In March, UK health and social care secretary, Sajid Javid announced the Government’s target of having 80 percent of all care providers phase out paper-based records by 2024. According to Javid, approximately 40 percent of providers still depend on paper-based processes, which restricts the efficiency of their operations.
Implementing digital records will be a significant step in the Governments’ broader transformation plans. However, it must be approached with caution. As Javid acknowledged, most providers are still experiencing challenges in rolling out digital records and need adequate support when it comes to implementation. Up until now, health and social care departments have been too slow in tackling legacy IT and data issues and, as reports indicate, this has impacted decision-making throughout the Covid-19 pandemic.
The paperless NHS is no new concept for the UK Government, which failed to achieve its previous target of establishing a paperless NHS by 2018. However, the pandemic has highlighted the need to improve operational efficiency across the health and social care sectors. The backlog to daily services, generated by disruptions throughout the pandemic, is still an issue and NHS waiting lists are at an all-time high. Creating electronic patient record (EPR) systems will be a crucial part of delivering the Government’s digital roadmap. But whether health and social care departments have the appropriate digital maturity to undergo these changes is questionable.
Indeed, previous attempts at digital transformation in health and social care have proven largely unsuccessful, according to an investigation conducted by the Public Accounts Committee (PAC). The investigation also highlighted that health and social care providers are still reliant on legacy IT systems and technologies that cannot easily interact with each other, creating roadblocks. Several trusts are using up to 400 different IT systems which limits the ability to scale to meet increasing demands, as well as adding unnecessary risk.
Documents are the lifeblood of any organisation. However, operations fail to run efficiently when teams must manually create, review, track and manage those documents at every stage of the process. In a sector that’s already paperwork-heavy, care providers need a solution that enables them to spend more time on creating a patient-first experience, rather than chasing down documents and alternating between multiple IT systems. Instead, care providers can have a 360-degree view of the patient – as well as the ability to deliver truly personalised experiences – with the help of an integrated system.

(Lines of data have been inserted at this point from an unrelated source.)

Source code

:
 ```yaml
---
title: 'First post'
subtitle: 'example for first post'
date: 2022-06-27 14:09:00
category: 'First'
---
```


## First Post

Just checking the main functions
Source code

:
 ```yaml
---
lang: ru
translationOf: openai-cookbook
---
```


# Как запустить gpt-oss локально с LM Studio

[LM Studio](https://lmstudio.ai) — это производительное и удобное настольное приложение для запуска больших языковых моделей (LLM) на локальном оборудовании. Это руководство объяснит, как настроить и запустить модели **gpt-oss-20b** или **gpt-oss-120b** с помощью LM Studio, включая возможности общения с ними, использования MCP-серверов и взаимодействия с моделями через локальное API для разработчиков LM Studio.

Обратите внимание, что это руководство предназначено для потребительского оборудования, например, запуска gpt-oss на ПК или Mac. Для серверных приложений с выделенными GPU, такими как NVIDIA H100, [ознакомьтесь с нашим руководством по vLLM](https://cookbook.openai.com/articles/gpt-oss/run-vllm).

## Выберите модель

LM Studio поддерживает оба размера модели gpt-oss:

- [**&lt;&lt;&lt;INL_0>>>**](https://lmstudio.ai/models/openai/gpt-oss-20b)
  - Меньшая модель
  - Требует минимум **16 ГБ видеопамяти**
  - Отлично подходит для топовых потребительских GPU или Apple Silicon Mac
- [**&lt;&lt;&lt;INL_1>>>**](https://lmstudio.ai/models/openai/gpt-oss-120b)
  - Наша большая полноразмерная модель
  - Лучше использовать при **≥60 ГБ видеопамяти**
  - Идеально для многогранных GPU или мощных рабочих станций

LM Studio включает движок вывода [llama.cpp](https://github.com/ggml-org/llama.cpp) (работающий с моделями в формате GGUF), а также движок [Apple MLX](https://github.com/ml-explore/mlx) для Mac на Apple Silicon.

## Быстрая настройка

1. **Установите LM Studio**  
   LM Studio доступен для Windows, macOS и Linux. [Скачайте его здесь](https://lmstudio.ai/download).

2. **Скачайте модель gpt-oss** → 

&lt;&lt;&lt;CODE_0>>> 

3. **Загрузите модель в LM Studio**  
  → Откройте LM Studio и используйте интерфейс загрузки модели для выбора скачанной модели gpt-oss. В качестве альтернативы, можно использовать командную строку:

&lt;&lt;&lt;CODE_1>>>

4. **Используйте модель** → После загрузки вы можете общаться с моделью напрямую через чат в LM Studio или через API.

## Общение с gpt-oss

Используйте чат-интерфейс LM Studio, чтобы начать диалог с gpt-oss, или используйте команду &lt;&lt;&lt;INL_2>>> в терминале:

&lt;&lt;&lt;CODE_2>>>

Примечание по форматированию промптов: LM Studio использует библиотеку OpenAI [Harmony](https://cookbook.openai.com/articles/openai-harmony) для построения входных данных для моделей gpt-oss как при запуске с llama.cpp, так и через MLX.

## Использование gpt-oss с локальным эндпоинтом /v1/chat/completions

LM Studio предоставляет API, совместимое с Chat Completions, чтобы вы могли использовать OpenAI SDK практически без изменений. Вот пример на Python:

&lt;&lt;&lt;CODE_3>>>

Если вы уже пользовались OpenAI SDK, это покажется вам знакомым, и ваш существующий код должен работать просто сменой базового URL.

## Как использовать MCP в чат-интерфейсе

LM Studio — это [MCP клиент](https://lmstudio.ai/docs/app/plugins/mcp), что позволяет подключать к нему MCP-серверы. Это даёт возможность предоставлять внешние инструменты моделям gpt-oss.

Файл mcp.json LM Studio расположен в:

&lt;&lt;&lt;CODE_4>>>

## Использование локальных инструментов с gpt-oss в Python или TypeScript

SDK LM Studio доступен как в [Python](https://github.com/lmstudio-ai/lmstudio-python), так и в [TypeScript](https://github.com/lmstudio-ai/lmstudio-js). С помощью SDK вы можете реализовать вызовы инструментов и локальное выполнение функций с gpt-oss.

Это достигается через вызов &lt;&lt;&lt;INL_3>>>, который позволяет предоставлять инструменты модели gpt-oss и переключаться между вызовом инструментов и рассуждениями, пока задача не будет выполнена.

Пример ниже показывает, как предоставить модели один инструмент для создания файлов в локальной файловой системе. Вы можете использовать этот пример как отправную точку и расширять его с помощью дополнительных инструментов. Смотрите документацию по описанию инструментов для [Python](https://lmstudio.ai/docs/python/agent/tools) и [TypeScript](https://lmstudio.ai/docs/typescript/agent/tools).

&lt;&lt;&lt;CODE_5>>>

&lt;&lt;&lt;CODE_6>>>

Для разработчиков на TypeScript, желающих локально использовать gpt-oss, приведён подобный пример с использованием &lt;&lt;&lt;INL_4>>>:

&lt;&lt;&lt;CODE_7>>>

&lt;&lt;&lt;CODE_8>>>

Successfully removing all paper-based workflows and implementing extensive electronic patient record (EPR) systems will no doubt accelerate the Government’s digital transformation efforts. However, achieving that will not be easy.

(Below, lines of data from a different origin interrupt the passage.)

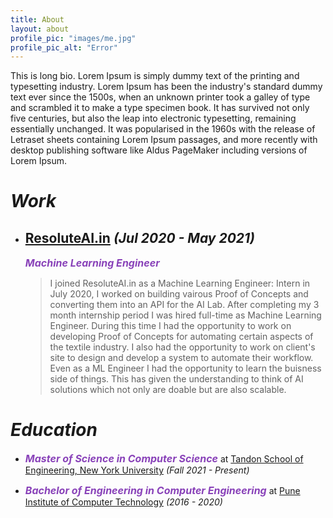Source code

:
 ```yaml
---
title: About
layout: about
profile_pic: "images/me.jpg"
profile_pic_alt: "Error"
---
```


This is long bio.
Lorem Ipsum is simply dummy text of the printing and typesetting industry. Lorem Ipsum has been the industry's standard dummy text ever since the 1500s, when an unknown printer took a galley of type and scrambled it to make a type specimen book. It has survived not only five centuries, but also the leap into electronic typesetting, remaining essentially unchanged. It was popularised in the 1960s with the release of Letraset sheets containing Lorem Ipsum passages, and more recently with desktop publishing software like Aldus PageMaker including versions of Lorem Ipsum.

# ***Work***

- ## <a href="https://resoluteai.in/" target="_blank">ResoluteAI.in</a> _(Jul 2020 - May 2021)_
    _<b style='font-size:16px; color:#8942b9;'>Machine Learning Engineer</b>_

    > I joined ResoluteAI.in as a Machine Learning Engineer: Intern in July 2020, I worked on building vairous Proof of Concepts and converting them into an API for  the AI Lab. After completing my 3 month internship period I was hired full-time as Machine Learning Engineer. During this time I had the opportunity to work on developing Proof of Concepts for automating certain aspects of the textile industry. I also had the opportunity to work on client's site to design and develop a system to automate their workflow. Even as a ML Engineer I had the opportunity to learn the buisness side of things. This has given the understanding to think of AI solutions which not only are doable but are also scalable.

# ***Education***

- _<b style='font-size:16px; color:#8942b9;'>Master of Science in Computer Science</b>_ at <a href="https://engineering.nyu.edu" target="_blank">Tandon School of Engineering, New York University</a> _(Fall 2021 - Present)_

- _<b style='font-size:16px; color:#8942b9;'>Bachelor of Engineering in Computer Engineering</b>_ at <a href="https://pict.edu" target="_blank">Pune Institute of Computer Technology</a> _(2016 - 2020)_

Of course, digital transformation is beneficial in many ways, but that does not necessarily mean it is easy to define, plan or execute. Problems can arise when it comes to how organisations approach digital transformation in the first place. Many leaders prioritise new technology over strategy and do not have a clear understanding of the outcomes that digital transformation can and should drive.
With the interoperability of IT systems being a major focus of the Government’s digital plan, leaders
should start by reviewing their current operational model. They need to begin by focusing on the organisation’s data layer, unifying systems of record, streamlining the data cycle and aligning systems to ensure that all data is accessible, actionable and auditable.
The next step is making sure that all documents are managed centrally and that data flows smoothly between departments. All process that are implemented to drive efficiency must benefit the wider organisation, not just one team or department. Leaders can then consider the possibility of further integration between systems, such as enterprise resource planning (ERP) or introducing automation in some way.
By assessing the suitability of their operational model and removing any pain points along the way, leaders will have a clearer understanding of where and how change needs to occur and what the next stage of their digital transformation journey should be. At this point, when the other obstacles to the operational cycle have been ironed out, they can then consider introducing artificial intelligence (AI) or robotic process automation (RPA) to ease the manual aspects of staff’s workloads.